Is Syncthing able to “glue” (i.e. tar & zip) small files before transferring them?

I was using Syncthing to copy a large folder to a new machine. Basically 50% of the files are large raw photos (say >20mb each) and each file has a companion xml (a few kb each). I noticed that Syncthing was taking an insane amount of time to transfer the xml (over wired LAN). I solved the problem by running find ./blah/ -name "*.xmp" | tar -zvcf all_xmp.tgz -T -, then I let Syncthing transfer the archive (which took one or two seconds), manually unpack on the other side and let Syncthing rescan the folder.

The final rescan took a while, but deducing from the transfer speed, this workaround probably saved several hours of download.

Not really, but with such files you could set compression to all data in device settings. I personally have a similar problem, because I deal with thousands of small text files. Transferring 50,000 tiny text files can take hours, but when zipped into a single archive, it becomes a matter of seconds.

This is nothing to do with compression, but to do with fsync.

Syncthing fsyncs files after syncing them to make sure they are persisted, before recording that in the database.

On some hardware/filesystems, fsync(filename) is equivalent to fsync() (whole disk), which can take seconds as all buffers have to be flushed, so you end up with a 1s pause between every file.

That is the cost of not losing your data, effectively.

1 Like

Thanks for the answer.

However let me point out that my workaround is not to be underestimated: after decompressing the archive I let Syncthing synchronize the folder again, e.g. I didn’t just assume that the two were in sync: in fact these files could have changed in the meanwhile.

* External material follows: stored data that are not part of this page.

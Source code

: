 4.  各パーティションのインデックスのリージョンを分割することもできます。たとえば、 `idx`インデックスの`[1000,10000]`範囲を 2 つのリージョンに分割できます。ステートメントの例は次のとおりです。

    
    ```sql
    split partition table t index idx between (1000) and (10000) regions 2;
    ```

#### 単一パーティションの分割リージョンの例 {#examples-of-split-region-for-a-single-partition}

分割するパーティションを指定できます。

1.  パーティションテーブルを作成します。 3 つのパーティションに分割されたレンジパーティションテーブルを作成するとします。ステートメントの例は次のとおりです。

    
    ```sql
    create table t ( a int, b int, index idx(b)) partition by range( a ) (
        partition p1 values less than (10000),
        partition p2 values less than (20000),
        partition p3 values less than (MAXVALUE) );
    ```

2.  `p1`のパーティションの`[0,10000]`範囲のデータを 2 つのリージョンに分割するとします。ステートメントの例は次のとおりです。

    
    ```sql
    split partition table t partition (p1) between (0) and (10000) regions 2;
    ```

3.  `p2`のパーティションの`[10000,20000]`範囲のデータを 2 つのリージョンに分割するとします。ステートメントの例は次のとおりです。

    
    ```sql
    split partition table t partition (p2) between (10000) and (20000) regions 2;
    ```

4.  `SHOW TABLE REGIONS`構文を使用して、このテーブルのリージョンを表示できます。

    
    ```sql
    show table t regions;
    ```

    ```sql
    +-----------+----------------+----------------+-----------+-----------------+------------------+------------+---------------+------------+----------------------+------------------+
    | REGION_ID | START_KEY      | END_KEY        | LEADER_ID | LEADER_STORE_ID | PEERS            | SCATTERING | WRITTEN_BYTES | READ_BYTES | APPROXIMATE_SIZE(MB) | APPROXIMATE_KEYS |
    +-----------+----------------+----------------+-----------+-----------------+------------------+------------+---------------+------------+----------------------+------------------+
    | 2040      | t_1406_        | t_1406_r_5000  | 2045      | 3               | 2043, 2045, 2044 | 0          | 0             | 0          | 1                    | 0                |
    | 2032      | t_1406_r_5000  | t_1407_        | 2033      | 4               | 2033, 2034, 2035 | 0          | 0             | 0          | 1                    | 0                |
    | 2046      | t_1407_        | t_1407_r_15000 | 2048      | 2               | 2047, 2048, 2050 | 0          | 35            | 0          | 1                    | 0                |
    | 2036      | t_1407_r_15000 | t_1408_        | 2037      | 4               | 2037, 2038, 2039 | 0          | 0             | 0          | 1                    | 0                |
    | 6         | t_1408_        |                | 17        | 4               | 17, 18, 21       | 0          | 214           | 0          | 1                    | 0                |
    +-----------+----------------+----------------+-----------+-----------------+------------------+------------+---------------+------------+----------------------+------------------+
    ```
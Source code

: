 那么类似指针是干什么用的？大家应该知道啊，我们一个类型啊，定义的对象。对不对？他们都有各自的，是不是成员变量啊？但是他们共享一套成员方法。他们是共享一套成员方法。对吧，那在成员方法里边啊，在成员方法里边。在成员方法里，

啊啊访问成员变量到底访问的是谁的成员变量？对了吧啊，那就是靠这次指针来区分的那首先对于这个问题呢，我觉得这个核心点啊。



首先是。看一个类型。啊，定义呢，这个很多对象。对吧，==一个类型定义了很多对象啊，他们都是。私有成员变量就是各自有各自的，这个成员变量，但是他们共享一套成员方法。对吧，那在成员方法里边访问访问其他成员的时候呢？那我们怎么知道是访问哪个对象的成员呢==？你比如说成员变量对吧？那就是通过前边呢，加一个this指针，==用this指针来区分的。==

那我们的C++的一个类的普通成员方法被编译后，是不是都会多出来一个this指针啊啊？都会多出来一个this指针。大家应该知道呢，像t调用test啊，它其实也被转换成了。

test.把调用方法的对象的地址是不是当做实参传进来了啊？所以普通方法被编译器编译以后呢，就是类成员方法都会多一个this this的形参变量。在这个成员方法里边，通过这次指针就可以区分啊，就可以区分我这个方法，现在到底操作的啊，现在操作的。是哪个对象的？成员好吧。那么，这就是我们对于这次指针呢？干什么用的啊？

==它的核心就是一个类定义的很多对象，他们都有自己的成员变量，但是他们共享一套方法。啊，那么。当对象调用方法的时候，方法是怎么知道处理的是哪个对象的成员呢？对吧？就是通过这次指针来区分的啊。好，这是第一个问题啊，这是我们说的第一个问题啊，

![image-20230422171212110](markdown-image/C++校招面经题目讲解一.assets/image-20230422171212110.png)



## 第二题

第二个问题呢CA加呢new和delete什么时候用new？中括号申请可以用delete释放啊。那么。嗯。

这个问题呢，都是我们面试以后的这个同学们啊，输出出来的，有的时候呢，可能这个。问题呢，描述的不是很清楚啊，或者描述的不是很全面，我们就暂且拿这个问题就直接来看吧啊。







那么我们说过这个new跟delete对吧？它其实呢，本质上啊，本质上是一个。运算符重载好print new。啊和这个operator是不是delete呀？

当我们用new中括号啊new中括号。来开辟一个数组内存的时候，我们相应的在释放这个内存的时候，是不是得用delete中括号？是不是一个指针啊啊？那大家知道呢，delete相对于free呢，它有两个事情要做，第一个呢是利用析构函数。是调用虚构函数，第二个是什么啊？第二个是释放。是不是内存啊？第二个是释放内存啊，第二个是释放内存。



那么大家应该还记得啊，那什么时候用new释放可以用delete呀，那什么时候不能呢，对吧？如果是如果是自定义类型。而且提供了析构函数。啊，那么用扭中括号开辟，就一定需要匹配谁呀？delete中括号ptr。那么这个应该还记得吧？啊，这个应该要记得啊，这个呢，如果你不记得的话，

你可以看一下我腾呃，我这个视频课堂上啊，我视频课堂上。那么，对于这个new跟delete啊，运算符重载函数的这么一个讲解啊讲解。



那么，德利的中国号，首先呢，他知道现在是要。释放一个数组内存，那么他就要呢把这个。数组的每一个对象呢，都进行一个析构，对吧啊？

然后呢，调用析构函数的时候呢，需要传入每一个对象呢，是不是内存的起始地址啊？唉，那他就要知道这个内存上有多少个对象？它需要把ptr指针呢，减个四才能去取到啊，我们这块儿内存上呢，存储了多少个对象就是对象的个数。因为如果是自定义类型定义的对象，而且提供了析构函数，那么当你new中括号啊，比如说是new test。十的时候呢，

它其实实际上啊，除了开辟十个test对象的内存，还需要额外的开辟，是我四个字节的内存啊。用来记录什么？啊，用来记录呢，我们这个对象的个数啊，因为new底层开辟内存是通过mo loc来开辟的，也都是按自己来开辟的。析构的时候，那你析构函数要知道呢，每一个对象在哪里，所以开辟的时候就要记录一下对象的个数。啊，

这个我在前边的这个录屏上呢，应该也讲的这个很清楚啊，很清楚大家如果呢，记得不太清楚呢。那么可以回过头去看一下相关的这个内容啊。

So I’d think that this is a process that would be worth automating: I would believe that before starting the actual file transfer, all Syncthing endpoints know precisely the list of items to be transferred and their size, and they may want to TGZ (or whatever) all small files, send a single archive, let the receiver unpack the archive, fsync once, then restart the sync process.

Fsync takes file handle as a parameter, so you’d have to call this for every file, and end up taking the same amount of time.